Jean SIBELIUS (1865-1957)
Violin Concerto in D minor, Op. 47 (1903 rev. 1905) [28:21]
Manuel PONCE (1882-1948)
Violin Concerto (1943) [28:28]
Tomaso Antonio VITALI (1663-1745)
Chaconne arr. Léopold Charlier [9:47]
Giuseppe TARTINI (1692-1770)
Variations on a theme of Corelli arr. Zino Francescatti [4:38]
Fritz KREISLER (1875-1962)
Grave, after WF Bach [3:40]
Henryk WIENIAWSKI (1835-1880)
Scherzo-Tarantelle  Op. 16 (1856) [4:23]
Henryk Szeryng (violin)
Orchestre de l’Association des Concerts Colonne/Ernest Bour
Tasso Janopoulo (piano)
rec. 1951, Paris (Sibelius and Ponce): c.1949 (remainder)
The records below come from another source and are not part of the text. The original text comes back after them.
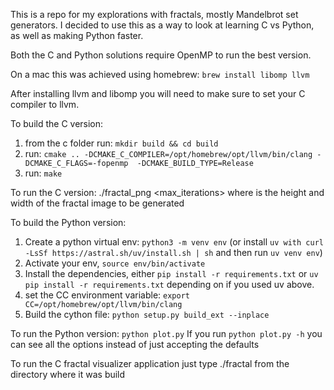 This is a repo for my explorations with fractals, mostly Mandelbrot set generators. 
I decided to use this as a way to look at learning C vs Python, as well as making Python faster.  

Both the C and Python solutions require OpenMP to run the best version.  

On a mac this was achieved using homebrew: `brew install libomp llvm`

After installing llvm and libomp you will need to make sure to set your C compiler to llvm.

To build the C version:
1. from the c folder run: `mkdir build && cd build`
2. run: `cmake .. -DCMAKE_C_COMPILER=/opt/homebrew/opt/llvm/bin/clang -DCMAKE_C_FLAGS=-fopenmp  -DCMAKE_BUILD_TYPE=Release`
3. run: `make` 

To run the C version:
./fractal_png <size> <max_iterations>
where <size> is the height and width of the fractal image to be generated

To build the Python version:
1. Create a python virtual env: `python3 -m venv env` (or install `uv with curl -LsSf https://astral.sh/uv/install.sh | sh` and then run `uv venv env`)
2. Activate your env, `source env/bin/activate` 
3. Install the dependencies, either `pip install -r requirements.txt` or `uv pip install -r requirements.txt` depending on if you used uv above.  
4. set the CC environment variable: `export CC=/opt/homebrew/opt/llvm/bin/clang` 
5. Build the cython file: `python setup.py build_ext --inplace`

To run the Python version: 
  `python plot.py`
If you run `python plot.py -h` you can see all the options instead of just accepting the defaults

To run the C fractal visualizer application just type ./fractal from the directory where it was build
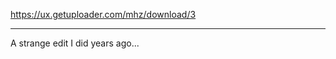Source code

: https://ux.getuploader.com/mhz/download/3
___________________________________________
A strange edit I did years ago...
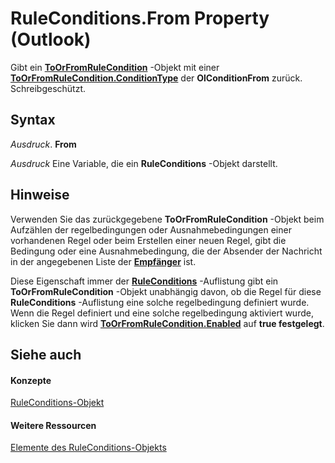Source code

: 
# RuleConditions.From Property (Outlook)

Gibt ein  **[ToOrFromRuleCondition](ec5cae2a-cde8-5681-6a49-74e2f0226a4f.md)** -Objekt mit einer **[ToOrFromRuleCondition.ConditionType](a5c6e08c-643e-965d-cd3e-b434f20579a0.md)** der **OlConditionFrom** zurück. Schreibgeschützt.


## Syntax

 _Ausdruck_. **From**

 _Ausdruck_ Eine Variable, die ein **RuleConditions** -Objekt darstellt.


## Hinweise

Verwenden Sie das zurückgegebene  **ToOrFromRuleCondition** -Objekt beim Aufzählen der regelbedingungen oder Ausnahmebedingungen einer vorhandenen Regel oder beim Erstellen einer neuen Regel, gibt die Bedingung oder eine Ausnahmebedingung, die der Absender der Nachricht in der angegebenen Liste der **[Empfänger](774f56b7-4de8-9584-60cd-4fbf361f4c85.md)** ist.

Diese Eigenschaft immer der  **[RuleConditions](e8e9a05a-b36b-add2-b294-8cdc5a97e119.md)** -Auflistung gibt ein **ToOrFromRuleCondition** -Objekt unabhängig davon, ob die Regel für diese **RuleConditions** -Auflistung eine solche regelbedingung definiert wurde. Wenn die Regel definiert und eine solche regelbedingung aktiviert wurde, klicken Sie dann wird **[ToOrFromRuleCondition.Enabled](31e43906-b47a-95e3-d51b-3fa6af553fad.md)** auf **true festgelegt**.


## Siehe auch


#### Konzepte


[RuleConditions-Objekt](e8e9a05a-b36b-add2-b294-8cdc5a97e119.md)
#### Weitere Ressourcen


[Elemente des RuleConditions-Objekts](http://msdn.microsoft.com/library/b2af6ebf-f9f8-8106-20a3-1725c3b78174%28Office.15%29.aspx)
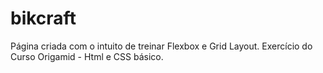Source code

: # bikcraft
 Página criada com o intuito de treinar Flexbox e Grid Layout. 
 Exercício do Curso Origamid - Html e CSS básico.
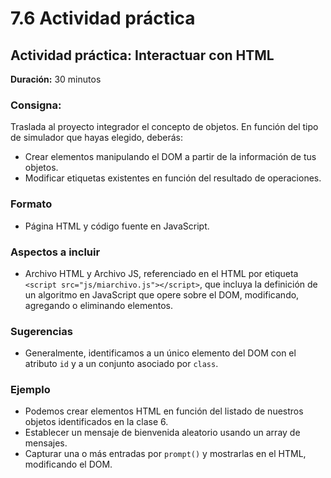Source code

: # 7.6 Actividad práctica

## Actividad práctica: Interactuar con HTML

**Duración:** 30 minutos

### Consigna:

Traslada al proyecto integrador el concepto de objetos. En función del tipo de simulador que hayas elegido, deberás:

- Crear elementos manipulando el DOM a partir de la información de tus objetos.
- Modificar etiquetas existentes en función del resultado de operaciones.

### Formato

- Página HTML y código fuente en JavaScript.

### Aspectos a incluir

- Archivo HTML y Archivo JS, referenciado en el HTML por etiqueta `<script src="js/miarchivo.js"></script>`, que incluya la definición de un algoritmo en JavaScript que opere sobre el DOM, modificando, agregando o eliminando elementos.

### Sugerencias

- Generalmente, identificamos a un único elemento del DOM con el atributo `id` y a un conjunto asociado por `class`.

### Ejemplo

- Podemos crear elementos HTML en función del listado de nuestros objetos identificados en la clase 6.
- Establecer un mensaje de bienvenida aleatorio usando un array de mensajes.
- Capturar una o más entradas por `prompt()` y mostrarlas en el HTML, modificando el DOM.
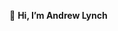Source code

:👋 **Hi, I’m Andrew Lynch**

<!---
andrewrlynch/andrewrlynch is a ✨ special ✨ repository because its `README.md` (this file) appears on your GitHub profile.
You can click the Preview link to take a look at your changes.
--->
This isn’t Henryk Szeryng’s relatively well-known recording of the Sibelius Concerto with Rozhdestvensky and the LSO. Service on Philips, Mercury and Melodiya took that record on a worldwide tour. Much earlier, however, he set down a version c. 1951 for Odeon with Ernest Bour directing the Orchestre de l’Association des Concerts Colonne, and this is it, released with its disc mate, the Ponce Concerto.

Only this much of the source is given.